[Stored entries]
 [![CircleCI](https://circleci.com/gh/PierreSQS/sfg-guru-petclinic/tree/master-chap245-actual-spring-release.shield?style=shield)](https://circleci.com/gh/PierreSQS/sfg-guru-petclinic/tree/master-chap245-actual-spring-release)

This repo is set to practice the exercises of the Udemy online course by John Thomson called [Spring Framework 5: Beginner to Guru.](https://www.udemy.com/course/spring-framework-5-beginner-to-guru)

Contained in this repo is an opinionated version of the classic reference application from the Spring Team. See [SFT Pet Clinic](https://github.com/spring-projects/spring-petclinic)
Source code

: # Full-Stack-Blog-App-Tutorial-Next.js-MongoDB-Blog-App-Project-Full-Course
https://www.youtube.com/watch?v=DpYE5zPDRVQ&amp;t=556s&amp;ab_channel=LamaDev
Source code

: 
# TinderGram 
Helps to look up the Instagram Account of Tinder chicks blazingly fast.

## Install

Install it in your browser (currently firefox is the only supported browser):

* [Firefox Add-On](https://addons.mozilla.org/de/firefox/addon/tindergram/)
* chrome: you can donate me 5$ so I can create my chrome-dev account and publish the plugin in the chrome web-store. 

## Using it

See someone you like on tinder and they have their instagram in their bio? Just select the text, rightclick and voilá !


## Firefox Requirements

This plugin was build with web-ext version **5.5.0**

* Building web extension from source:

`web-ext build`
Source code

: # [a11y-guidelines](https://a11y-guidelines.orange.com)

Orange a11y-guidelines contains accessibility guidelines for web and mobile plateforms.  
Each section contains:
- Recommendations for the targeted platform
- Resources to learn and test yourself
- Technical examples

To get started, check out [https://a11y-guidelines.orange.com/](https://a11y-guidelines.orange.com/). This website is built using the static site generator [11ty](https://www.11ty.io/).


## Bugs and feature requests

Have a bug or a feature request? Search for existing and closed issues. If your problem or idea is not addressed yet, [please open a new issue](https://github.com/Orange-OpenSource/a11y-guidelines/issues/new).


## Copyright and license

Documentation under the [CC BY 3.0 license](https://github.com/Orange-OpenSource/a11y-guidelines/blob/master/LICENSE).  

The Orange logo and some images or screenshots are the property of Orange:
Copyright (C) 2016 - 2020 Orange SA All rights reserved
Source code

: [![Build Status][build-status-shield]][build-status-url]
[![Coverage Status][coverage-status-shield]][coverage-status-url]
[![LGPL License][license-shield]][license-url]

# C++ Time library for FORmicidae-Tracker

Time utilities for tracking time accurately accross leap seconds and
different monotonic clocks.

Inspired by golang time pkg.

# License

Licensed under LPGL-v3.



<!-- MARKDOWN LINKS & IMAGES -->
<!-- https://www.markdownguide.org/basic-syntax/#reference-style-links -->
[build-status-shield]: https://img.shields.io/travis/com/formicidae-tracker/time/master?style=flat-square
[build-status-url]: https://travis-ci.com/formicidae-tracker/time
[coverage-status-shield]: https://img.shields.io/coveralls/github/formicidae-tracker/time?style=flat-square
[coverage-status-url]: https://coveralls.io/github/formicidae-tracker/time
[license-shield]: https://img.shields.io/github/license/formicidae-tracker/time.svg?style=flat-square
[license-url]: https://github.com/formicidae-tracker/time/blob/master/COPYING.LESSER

(Goal of the exercise)
What is needed is an exact copy of the entries from their first line down to the line with "# TinderGram", that line included, and nothing beyond it.

(Finished task)
 [![CircleCI](https://circleci.com/gh/PierreSQS/sfg-guru-petclinic/tree/master-chap245-actual-spring-release.shield?style=shield)](https://circleci.com/gh/PierreSQS/sfg-guru-petclinic/tree/master-chap245-actual-spring-release)

This repo is set to practice the exercises of the Udemy online course by John Thomson called [Spring Framework 5: Beginner to Guru.](https://www.udemy.com/course/spring-framework-5-beginner-to-guru)

Contained in this repo is an opinionated version of the classic reference application from the Spring Team. See [SFT Pet Clinic](https://github.com/spring-projects/spring-petclinic)
Source code

: # Full-Stack-Blog-App-Tutorial-Next.js-MongoDB-Blog-App-Project-Full-Course
https://www.youtube.com/watch?v=DpYE5zPDRVQ&amp;t=556s&amp;ab_channel=LamaDev
Source code

: 
# TinderGram 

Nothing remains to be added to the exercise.